§ PROMPT: An exact, complete copy of the entries is what is needed.

§ DATASET ENTRIES:
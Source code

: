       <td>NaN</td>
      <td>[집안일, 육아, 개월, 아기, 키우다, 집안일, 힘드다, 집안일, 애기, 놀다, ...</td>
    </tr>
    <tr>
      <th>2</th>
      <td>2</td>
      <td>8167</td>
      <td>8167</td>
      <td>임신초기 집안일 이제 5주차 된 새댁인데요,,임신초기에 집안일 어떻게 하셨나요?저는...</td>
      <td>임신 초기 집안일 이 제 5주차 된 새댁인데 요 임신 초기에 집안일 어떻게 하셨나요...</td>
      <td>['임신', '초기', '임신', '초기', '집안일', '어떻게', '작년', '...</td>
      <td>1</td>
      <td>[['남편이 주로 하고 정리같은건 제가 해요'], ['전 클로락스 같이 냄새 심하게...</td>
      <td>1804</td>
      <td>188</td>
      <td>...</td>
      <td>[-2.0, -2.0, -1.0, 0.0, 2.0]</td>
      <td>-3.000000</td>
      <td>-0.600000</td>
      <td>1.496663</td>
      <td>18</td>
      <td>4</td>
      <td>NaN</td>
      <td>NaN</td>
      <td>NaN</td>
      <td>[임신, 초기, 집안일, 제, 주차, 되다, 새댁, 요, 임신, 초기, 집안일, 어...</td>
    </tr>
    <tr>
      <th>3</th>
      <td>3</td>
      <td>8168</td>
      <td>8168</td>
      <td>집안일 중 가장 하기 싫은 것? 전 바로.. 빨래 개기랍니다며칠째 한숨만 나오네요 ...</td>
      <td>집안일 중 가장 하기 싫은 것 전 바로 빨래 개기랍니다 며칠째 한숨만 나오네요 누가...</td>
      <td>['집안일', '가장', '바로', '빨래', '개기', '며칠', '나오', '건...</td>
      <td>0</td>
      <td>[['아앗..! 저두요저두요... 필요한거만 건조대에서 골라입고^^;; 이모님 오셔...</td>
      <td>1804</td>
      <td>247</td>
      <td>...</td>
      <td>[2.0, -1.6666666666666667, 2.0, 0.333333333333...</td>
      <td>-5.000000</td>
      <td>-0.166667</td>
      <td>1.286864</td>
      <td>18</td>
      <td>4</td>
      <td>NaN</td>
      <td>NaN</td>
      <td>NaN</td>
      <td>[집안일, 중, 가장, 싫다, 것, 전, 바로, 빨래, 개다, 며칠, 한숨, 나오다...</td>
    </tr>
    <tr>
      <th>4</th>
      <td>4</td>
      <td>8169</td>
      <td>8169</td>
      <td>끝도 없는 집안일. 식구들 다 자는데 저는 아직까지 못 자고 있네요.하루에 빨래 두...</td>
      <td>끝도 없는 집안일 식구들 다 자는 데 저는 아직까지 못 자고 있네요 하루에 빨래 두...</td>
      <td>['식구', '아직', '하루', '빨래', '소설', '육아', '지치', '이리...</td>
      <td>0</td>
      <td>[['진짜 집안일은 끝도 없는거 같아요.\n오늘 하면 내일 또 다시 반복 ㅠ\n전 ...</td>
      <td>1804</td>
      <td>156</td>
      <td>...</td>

§ TASK SOLUTION:
Source code

:       <td>NaN</td>
      <td>[집안일, 육아, 개월, 아기, 키우다, 집안일, 힘드다, 집안일, 애기, 놀다, ...</td>
    </tr>
    <tr>
      <th>2</th>
      <td>2</td>
      <td>8167</td>
      <td>8167</td>
      <td>임신초기 집안일 이제 5주차 된 새댁인데요,,임신초기에 집안일 어떻게 하셨나요?저는...</td>
      <td>임신 초기 집안일 이 제 5주차 된 새댁인데 요 임신 초기에 집안일 어떻게 하셨나요...</td>
      <td>['임신', '초기', '임신', '초기', '집안일', '어떻게', '작년', '...</td>
      <td>1</td>
      <td>[['남편이 주로 하고 정리같은건 제가 해요'], ['전 클로락스 같이 냄새 심하게...</td>
      <td>1804</td>
      <td>188</td>
      <td>...</td>
      <td>[-2.0, -2.0, -1.0, 0.0, 2.0]</td>
      <td>-3.000000</td>
      <td>-0.600000</td>
      <td>1.496663</td>
      <td>18</td>
      <td>4</td>
      <td>NaN</td>
      <td>NaN</td>
      <td>NaN</td>
      <td>[임신, 초기, 집안일, 제, 주차, 되다, 새댁, 요, 임신, 초기, 집안일, 어...</td>
    </tr>
    <tr>
      <th>3</th>
      <td>3</td>
      <td>8168</td>
      <td>8168</td>
      <td>집안일 중 가장 하기 싫은 것? 전 바로.. 빨래 개기랍니다며칠째 한숨만 나오네요 ...</td>
      <td>집안일 중 가장 하기 싫은 것 전 바로 빨래 개기랍니다 며칠째 한숨만 나오네요 누가...</td>
      <td>['집안일', '가장', '바로', '빨래', '개기', '며칠', '나오', '건...</td>
      <td>0</td>
      <td>[['아앗..! 저두요저두요... 필요한거만 건조대에서 골라입고^^;; 이모님 오셔...</td>
      <td>1804</td>
      <td>247</td>
      <td>...</td>
      <td>[2.0, -1.6666666666666667, 2.0, 0.333333333333...</td>
      <td>-5.000000</td>
      <td>-0.166667</td>
      <td>1.286864</td>
      <td>18</td>
      <td>4</td>
      <td>NaN</td>
      <td>NaN</td>
      <td>NaN</td>
      <td>[집안일, 중, 가장, 싫다, 것, 전, 바로, 빨래, 개다, 며칠, 한숨, 나오다...</td>
    </tr>
    <tr>
      <th>4</th>
      <td>4</td>
      <td>8169</td>
      <td>8169</td>
      <td>끝도 없는 집안일. 식구들 다 자는데 저는 아직까지 못 자고 있네요.하루에 빨래 두...</td>
      <td>끝도 없는 집안일 식구들 다 자는 데 저는 아직까지 못 자고 있네요 하루에 빨래 두...</td>
      <td>['식구', '아직', '하루', '빨래', '소설', '육아', '지치', '이리...</td>
      <td>0</td>
      <td>[['진짜 집안일은 끝도 없는거 같아요.\n오늘 하면 내일 또 다시 반복 ㅠ\n전 ...</td>
      <td>1804</td>
      <td>156</td>
      <td>...</td>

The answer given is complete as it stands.